Previous studies have established that the area of the brain that helps with emotional and behavioral control — the prefrontal cortex — shows lower activity levels in people with BPD than in the brains of those without BPD.
In a study funded by AFSP, Dr. Ruocco sought to investigate whether there is a change in brain activity after DBT. To do so, he worked with 29 actively self-harming outpatients with BPD at a clinic in Toronto. Participants ranged in age from 18 to 65, had been diagnosed with BPD for at least five years, and had engaged in seven episodes of self-harm in the previous year (e.g., cutting, overdose, burning). Most were White/Caucasian (64%), and nearly all were women (90%); the median age was 29.

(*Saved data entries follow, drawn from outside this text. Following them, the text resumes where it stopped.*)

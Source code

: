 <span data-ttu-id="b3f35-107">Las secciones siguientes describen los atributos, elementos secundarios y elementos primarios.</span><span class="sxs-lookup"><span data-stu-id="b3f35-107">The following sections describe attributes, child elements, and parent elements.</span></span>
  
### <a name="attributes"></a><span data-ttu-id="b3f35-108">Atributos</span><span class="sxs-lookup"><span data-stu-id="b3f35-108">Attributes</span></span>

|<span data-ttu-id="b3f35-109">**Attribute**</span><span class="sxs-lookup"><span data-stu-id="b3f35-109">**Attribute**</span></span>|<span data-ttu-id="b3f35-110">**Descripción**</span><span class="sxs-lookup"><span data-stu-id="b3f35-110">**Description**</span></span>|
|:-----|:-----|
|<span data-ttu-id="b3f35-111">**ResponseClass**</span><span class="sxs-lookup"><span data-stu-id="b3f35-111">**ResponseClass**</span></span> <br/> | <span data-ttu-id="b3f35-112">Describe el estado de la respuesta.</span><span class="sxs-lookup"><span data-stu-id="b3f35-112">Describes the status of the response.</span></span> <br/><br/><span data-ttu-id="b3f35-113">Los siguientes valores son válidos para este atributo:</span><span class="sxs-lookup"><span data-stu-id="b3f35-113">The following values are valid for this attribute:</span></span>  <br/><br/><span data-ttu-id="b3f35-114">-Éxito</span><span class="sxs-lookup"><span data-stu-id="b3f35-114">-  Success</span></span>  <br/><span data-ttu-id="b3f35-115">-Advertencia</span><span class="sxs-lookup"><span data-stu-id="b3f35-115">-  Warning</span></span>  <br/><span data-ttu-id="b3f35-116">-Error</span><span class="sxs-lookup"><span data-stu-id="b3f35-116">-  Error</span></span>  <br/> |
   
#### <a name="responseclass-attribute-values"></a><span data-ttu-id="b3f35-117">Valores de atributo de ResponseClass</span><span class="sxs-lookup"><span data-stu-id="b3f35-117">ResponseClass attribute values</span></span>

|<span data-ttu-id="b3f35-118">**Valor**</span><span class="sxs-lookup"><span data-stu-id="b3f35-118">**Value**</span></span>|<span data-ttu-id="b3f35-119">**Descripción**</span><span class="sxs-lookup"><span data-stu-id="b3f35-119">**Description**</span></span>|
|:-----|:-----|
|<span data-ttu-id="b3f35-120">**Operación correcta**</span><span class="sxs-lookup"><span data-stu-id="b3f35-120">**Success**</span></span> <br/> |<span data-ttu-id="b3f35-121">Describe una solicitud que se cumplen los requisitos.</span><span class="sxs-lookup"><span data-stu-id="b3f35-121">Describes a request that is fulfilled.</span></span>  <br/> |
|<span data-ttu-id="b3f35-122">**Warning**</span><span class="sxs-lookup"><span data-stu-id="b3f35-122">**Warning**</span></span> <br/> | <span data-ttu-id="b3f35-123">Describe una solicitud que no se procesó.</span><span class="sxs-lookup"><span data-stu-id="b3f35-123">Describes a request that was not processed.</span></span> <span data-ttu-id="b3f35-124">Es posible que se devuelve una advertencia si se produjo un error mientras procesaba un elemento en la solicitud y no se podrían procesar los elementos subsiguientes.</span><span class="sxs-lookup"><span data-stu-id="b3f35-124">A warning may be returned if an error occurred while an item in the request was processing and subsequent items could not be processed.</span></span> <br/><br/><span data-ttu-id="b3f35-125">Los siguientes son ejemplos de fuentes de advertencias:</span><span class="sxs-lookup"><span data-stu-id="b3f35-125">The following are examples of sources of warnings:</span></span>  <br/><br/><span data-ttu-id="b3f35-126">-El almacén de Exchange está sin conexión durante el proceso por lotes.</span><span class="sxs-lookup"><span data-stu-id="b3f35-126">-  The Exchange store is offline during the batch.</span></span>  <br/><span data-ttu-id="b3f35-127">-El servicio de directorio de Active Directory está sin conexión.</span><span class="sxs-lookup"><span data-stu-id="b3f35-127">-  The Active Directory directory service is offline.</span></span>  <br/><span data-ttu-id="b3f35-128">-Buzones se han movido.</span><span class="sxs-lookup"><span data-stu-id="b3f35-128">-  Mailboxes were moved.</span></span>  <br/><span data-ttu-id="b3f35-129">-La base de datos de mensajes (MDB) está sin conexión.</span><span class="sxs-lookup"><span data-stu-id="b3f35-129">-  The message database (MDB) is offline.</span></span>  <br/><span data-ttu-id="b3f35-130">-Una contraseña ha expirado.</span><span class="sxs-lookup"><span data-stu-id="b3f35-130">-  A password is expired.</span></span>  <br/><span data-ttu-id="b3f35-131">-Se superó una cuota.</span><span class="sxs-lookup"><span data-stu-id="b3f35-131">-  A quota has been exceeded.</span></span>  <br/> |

For the study, before undergoing DBT therapy, participants completed a standard computerized go/no-go task that measures motor control inhibition—that is, the ability to stop from performing an action. In this case, the task consisted of pressing a button. The theory is that this type of task is analogous, in the brain, to what happens when someone stops or prevents a behavior such as self-harm.
While engaging in the task, participants underwent brain-imaging procedures that probed the activation of the prefrontal cortex (PFC). Specifically, they completed functional near-infrared spectroscopy (fNIRS) neuroimaging procedures, which is an emerging technology that offers a relatively non-invasive, safe, portable, and low-cost method of monitoring brain activity.
The patients then engaged in DBT therapy. Following seven months of treatment, the patients once again completed the computerized go/no-go task while being monitored using fNIRS.
The results showed great promise. Most patients had substantial declines in their self-harm behavior after treatment. Improvement was associated with increased activity in the PFC demonstrating that brain activity had changed. Furthermore, the patients benefiting the most from treatment showed less activation in the PFC prior to beginning treatment, and showed a substantial increase in activation in this region after treatment. Thus, those with the most need for change were the ones who improved the most.
- DBT was effective in reducing self-harm behavior.
- This research breaks new ground by showing that impulse control-related brain activity may predict which high-risk patients are most likely to remain engaged and benefit from DBT.
- Brain activity had indeed changed after DBT.
- Assessment of potential benefit from specific treatments may now be possible, allowing for more precision in selecting the best treatments for people with self-harm behavior.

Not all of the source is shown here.